- Occupation: Economist
- Website: https://www.parisschoolofeconomics.eu/en/rapoport-hillel/

= Hillel Rapoport =

French economist

Hillel Rapoport (Hebrew: הלל רפפורט) is an economist at the University of Paris 1 Pantheon-Sorbonne and Paris School of Economics. He specializes in the dynamics of migration and its impact on economic development as well as on the economics of immigration, diversity, and refugees' relocation and resettlement and ranks as one of the leading economists on the topic of migration.

== Biography==

Hillel Rapoport received his Ph.D in economics from the University of Paris II in 1993, followed by a habilitation at the University of Versailles. From 1993 and 1997, respectively, until 2013, Rapoport had twin positions at the University of Lille and Bar-Ilan University, where he was Maitre de conferences, lecturer, associate professor, and professor. Additionally, he also held positions as a visiting scholar at Stanford University and Harvard University during that time. In 2013, Rapoport obtained a professorship at the Paris School of Economics as part of the University of Paris 1 Pantheon-Sorbonne, where he is the deputy director of the Global Political Economy Research Group. Moreover, he has been a scientific advisor to the French Prime Minister as part of CEPII since 2016 and chairs the department on economics and demography at the Institut des Migrations. In terms of editorial duties, he sits on the editorial boards of the Journal of Population Economics and International Economics and has guest-edited many issues in other economic journals. He is or has been affiliated with the research institutes CReAM (UCL), IfW, CEPREMAP, CID, IZA Institute of Labor Economics, CESifo, and the European Development Network, among others. In a comprehensive review of economics research on the brain drain, Docquier and Rapoport find that high-skill emigration "need not deplete a country's human capital stock and can generative positive network externalities".

== Research==

Hillel Rapoport's research centres on the nexus of migration and demography, development and political economy. In terms of research, he belongs to the top 2% of all economists registered on IDEAS/RePEc. His research has notably won the Milken Institute Award for Distinguished Economic Research and the Developing Countries Prize of the University of Göttingen. In his research, he frequently collaborates with Frédéric Docquier from the Université Catholique de Louvain.

=== Research on brain drain and skilled migration===

Together with Michel Beine and Docquier, Rapoport explores under which conditions brain drain could increase economic growth, arguing that a "beneficial brain drain" occurs when potential emigrants' additional investments into their education because of hopes for higher returns abroad - the "brain effect" - outweighs the "drain effect", i.e., the decrease in human capital due to actual emigration. They find evidence for this effect in further research on skilled migration from developing countries, wherein those combining low levels of schooling with low emigration rates experience a beneficial brain drain. In a more recent study with David McKenzie, Albert Bollard and Melanie Morten, Rapoport finds that more educated people tend to remit more, conditional on remitting at all.

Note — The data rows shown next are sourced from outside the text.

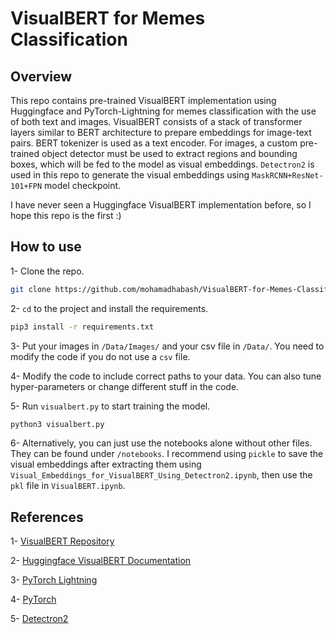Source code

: # VisualBERT for Memes Classification
## Overview
This repo contains pre-trained VisualBERT implementation using Huggingface and PyTorch-Lightning for memes classification with the use of both text and images. VisualBERT consists of a stack of transformer layers similar to BERT architecture to prepare embeddings for image-text pairs. BERT tokenizer is used as a text encoder. For images, a custom pre-trained object detector must be used to extract regions and bounding boxes, which will be fed to the model as visual embeddings. `Detectron2` is used in this repo to generate the visual embeddings using `MaskRCNN+ResNet-101+FPN` model checkpoint. 

I have never seen a Huggingface VisualBERT implementation before, so I hope this repo is the first :)

## How to use
1- Clone the repo.
```bash
git clone https://github.com/mohamadhabash/VisualBERT-for-Memes-Classification.git
```
2- `cd` to the project and install the requirements.
```bash
pip3 install -r requirements.txt
```

3- Put your images in `/Data/Images/` and your csv file in `/Data/`. You need to modify the code if you do not use a `csv` file. 

4- Modify the code to include correct paths to your data. You can also tune hyper-parameters or change different stuff in the code.

5- Run `visualbert.py` to start training the model.
```bash
python3 visualbert.py
```
6- Alternatively, you can just use the notebooks alone without other files. They can be found under `/notebooks`. I recommend using `pickle` to save the visual embeddings after extracting them using `Visual_Embeddings_for_VisualBERT_Using_Detectron2.ipynb`, then use the `pkl` file in `VisualBERT.ipynb`.

## References
1- <a href="https://github.com/uclanlp/visualbert">VisualBERT Repository</a>

2- <a href="https://huggingface.co/docs/transformers/model_doc/visual_bert">Huggingface VisualBERT Documentation</a>

3- <a href="https://github.com/PyTorchLightning/pytorch-lightning">PyTorch Lightning</a>

4- <a href="https://github.com/pytorch/pytorch">PyTorch</a>

5- <a href="https://github.com/facebookresearch/detectron2">Detectron2</a>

=== Research on migration selectivity===

Another topic in Rapoport's research has been migration selectivity, which conceives of migration as a (self-)selective process. For instance, in work with Ravi Kanbur, Rapoport has developed a model with selectivity by education, wherein human capital may develop either way depending on the endo- or exogeneity of education and where past migration increase the incentives for prospective migrants to emigrate, thereby helping the model to explain the evolution of spatial inequalities in the face of ongoing migration from poor to rich areas. These network effects are further explored in work with McKenzie in Mexico, where they are found to decrease the costs for future migrants and overall reduce inequality across communities with high levels of past migration. Moreover, Rapoport and McKenzie also find evidence suggesting that the presence of migrant networks drives self-selection, with Mexican communities with strong migrant networks "sending" typically less educated members to the US compared with communities with weaker networks, in line with Borjas (1987) and Chiquiar and Hanson (2005).

=== Other research===

- In an analysis of the relationship between birthplace diversity and economic prosperity with Alberto Alesina and Johann Harnoss, Rapoport finds that birthplace diversity is unassociated with ethnic, linguistic or genetic diversity and that the diversity of immigrants is correlated with economic prosperity, especially for skilled, culturally proximate immigrants, suggesting complementarities between the skills of immigrants and natives.
- Investigating with Maurice Kugler whether international labor and capital flows are complements or substitutes, Rapoport argues that foreign direct investment and migration substitute each other at the global level, while highlighting that migrants provide information about future investment opportunities in their countries of origin.

== Bibliography (selected works)==

- Boeri, T., Brücker, H., Docquier, F., Rapoport, F. (2012, eds.). Brain Drain and Brain Gain: The Global Competition to Attract High-Skilled Migrants. Oxford: Oxford University Press.